Feature Friday with Oscar Hall


Happy Friday! This week’s Feature Friday is wise beyond his years. Oscar has a lot to say about being liked vs. being respected, and the importance of self-self-realization. We learned a lot from Oscar and we think you will, too. Take a look below…

Where are you from? I grew up in Arlington, Virginia which a few miles off of Washington, D.C., but I was born in West Point, New York.
Where do you live? I currently split my time between my boarding school in North Bethesda, Maryland, and my home in Arlington. I sometimes spend time up with my dad at West Point but it’s a bit hard to get up there on a regular basis. My parents are still together, they just have to live in separate houses cause my dad’s working up in NY.
Instagram handle: @oscarhallII


On his favorite travel spot: I think my favorite place I’ve travelled to would have to be the Olympic National Park, less specifically, the Olympic Peninsula out in Washington. I initially didn’t think of it as a place I “travel” to because I go there each summer to work as a camp counselor rather than vacation, but every time I go it feels like the first time. I can see the stars every single night, the water is beautiful (especially during algae bloom when it becomes this beautiful shade of teal), and I feel a sort of comfortability with the Olympic mountain range around me.

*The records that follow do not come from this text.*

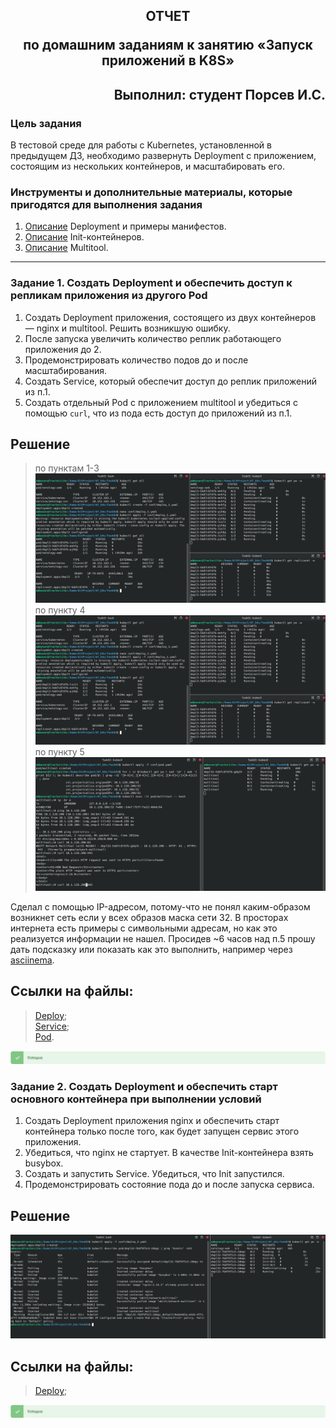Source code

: 
## <p style="text-align: center;">ОТЧЕТ</p> <p style="text-align: center;">по домашним заданиям к занятию «Запуск приложений в K8S»</p>
## <p style="text-align: right;">Выполнил: студент Порсев И.С.</p>

### Цель задания

В тестовой среде для работы с Kubernetes, установленной в предыдущем ДЗ, необходимо развернуть Deployment с приложением, состоящим из нескольких контейнеров, и масштабировать его.

### Инструменты и дополнительные материалы, которые пригодятся для выполнения задания

1. [Описание](https://kubernetes.io/docs/concepts/workloads/controllers/deployment/) Deployment и примеры манифестов.
2. [Описание](https://kubernetes.io/docs/concepts/workloads/pods/init-containers/) Init-контейнеров.
3. [Описание](https://github.com/wbitt/Network-MultiTool) Multitool.

------

### Задание 1. Создать Deployment и обеспечить доступ к репликам приложения из другого Pod

1. Создать Deployment приложения, состоящего из двух контейнеров — nginx и multitool. Решить возникшую ошибку.
2. После запуска увеличить количество реплик работающего приложения до 2.
3. Продемонстрировать количество подов до и после масштабирования.
4. Создать Service, который обеспечит доступ до реплик приложений из п.1.
5. Создать отдельный Pod с приложением multitool и убедиться с помощью `curl`, что из пода есть доступ до приложений из п.1.

## Решение
> по пунктам 1-3
![localImage](./screen_VII.03_1.png)    
> по пункту 4
![localImage](./screen_VII.03_2.png) 
> по пункту 5
![localImage](./screen_VII.03_3.png) 

Сделал с помощью IP-адресом, потому-что не понял каким-образом возникнет сеть если у всех образов маска сети 32. 
В просторах интернета есть примеры с символьными адресам, но как это реализуется информации не нашел. 
Просидев ~6 часов над п.5 прошу дать подсказку или показать как это выполнить, например через [asciinema](https://asciinema.org/).

## Ссылки на файлы:
>[Deploy](./conf/deploy_1.yaml);    
>[Service](./conf/service_1.yaml);   
>[Pod](./conf/pod.yaml).   

![localImage](./Yes.png)


### Задание 2. Создать Deployment и обеспечить старт основного контейнера при выполнении условий

1. Создать Deployment приложения nginx и обеспечить старт контейнера только после того, как будет запущен сервис этого приложения.
2. Убедиться, что nginx не стартует. В качестве Init-контейнера взять busybox.
3. Создать и запустить Service. Убедиться, что Init запустился.
4. Продемонстрировать состояние пода до и после запуска сервиса.

## Решение

![localImage](./screen_VII.03_5.png)    

## Ссылки на файлы:
>[Deploy](./conf/deploy_2.yaml);     

![localImage](./Yes.png)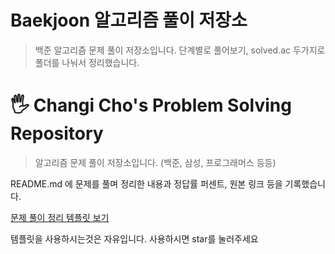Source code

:# Baekjoon 알고리즘 풀이 저장소

> 백준 알고리즘 문제 풀이 저장소입니다.
단계별로 풀어보기, solved.ac 두가지로 폴더를 나눠서 정리했습니다.


# 🖐 Changi Cho's Problem Solving Repository

> 알고리즘 문제 풀이 저장소입니다. (백준, 삼성, 프로그래머스 등등)

README.md 에 문제를 풀며 정리한 내용과 정답률 퍼센트, 원본 링크 등을 기록했습니다.

[문제 풀이 정리 템플릿 보기](./templates/c++/boj/README.md)

템플릿을 사용하시는것은 자유입니다. 사용하시면 star를 눌러주세요

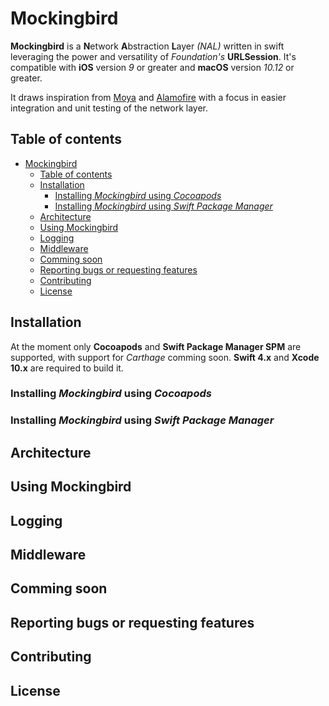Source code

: # Mockingbird

**Mockingbird** is a **N**etwork **A**bstraction **L**ayer *(NAL)* written in swift leveraging the power and versatility of *Foundation's* **URLSession**. It's compatible with **iOS** version *9* or greater and **macOS** version *10.12* or greater.

It draws inspiration from [Moya](https://github.com/Moya/Moya) and [Alamofire](https://github.com/Alamofire/Alamofire) with a focus in easier integration and unit testing of the network layer.

## Table of contents
- [Mockingbird](#mockingbird)
  - [Table of contents](#table-of-contents)
  - [Installation](#installation)
    - [Installing *Mockingbird* using *Cocoapods*](#installing-mockingbird-using-cocoapods)
    - [Installing *Mockingbird* using *Swift Package Manager*](#installing-mockingbird-using-swift-package-manager)
  - [Architecture](#architecture)
  - [Using Mockingbird](#using-mockingbird)
  - [Logging](#logging)
  - [Middleware](#middleware)
  - [Comming soon](#comming-soon)
  - [Reporting bugs or requesting features](#reporting-bugs-or-requesting-features)
  - [Contributing](#contributing)
  - [License](#license)

## Installation

At the moment only **Cocoapods** and **Swift Package Manager SPM** are supported, with support for *Carthage* comming soon.
**Swift 4.x** and **Xcode 10.x** are required to build it.

### Installing *Mockingbird* using *Cocoapods*

### Installing *Mockingbird* using *Swift Package Manager*

## Architecture

## Using Mockingbird

## Logging

## Middleware

## Comming soon

## Reporting bugs or requesting features

## Contributing

## License
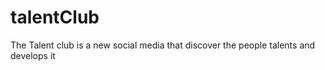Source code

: # talentClub
The Talent club is a new social media that discover the people talents and develops it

On growing up: I grew up with six people in our household: my maternal grandparents, my sister, my parents, and I. We all grew up Catholic, except for my dad who converted from Lutheranism when he married my mom. My grandpa was an interior designer for the beginning of my life, and both of my parents are in the Army. My Parents met at West Point (USMA) and have been active duty for almost thirty years, but thankfully they’ve only been deployed once each in my lifetime. When I was in Kindergarten my dad went to Iraq and when I was in fourth grade my mom got sent to Afghanistan. Since my parents worked quite late, my grandparents acted as a second set when mine were away. My sister also always looked out for me, even when me may not have gotten along. Since my parents were in the military, we were BIG fans of country music. I would always want to listen to our local pop station but my parents always thought it was “too inappropriate” growing up. My sister got to listen to them before me since she’s four years older, and since I idolized her as a kid, I wanted to do whatever she did. My sister is still my best friend and although we don't talk as much now that she’s moved out and engaged, I know she always has my back and I have hers.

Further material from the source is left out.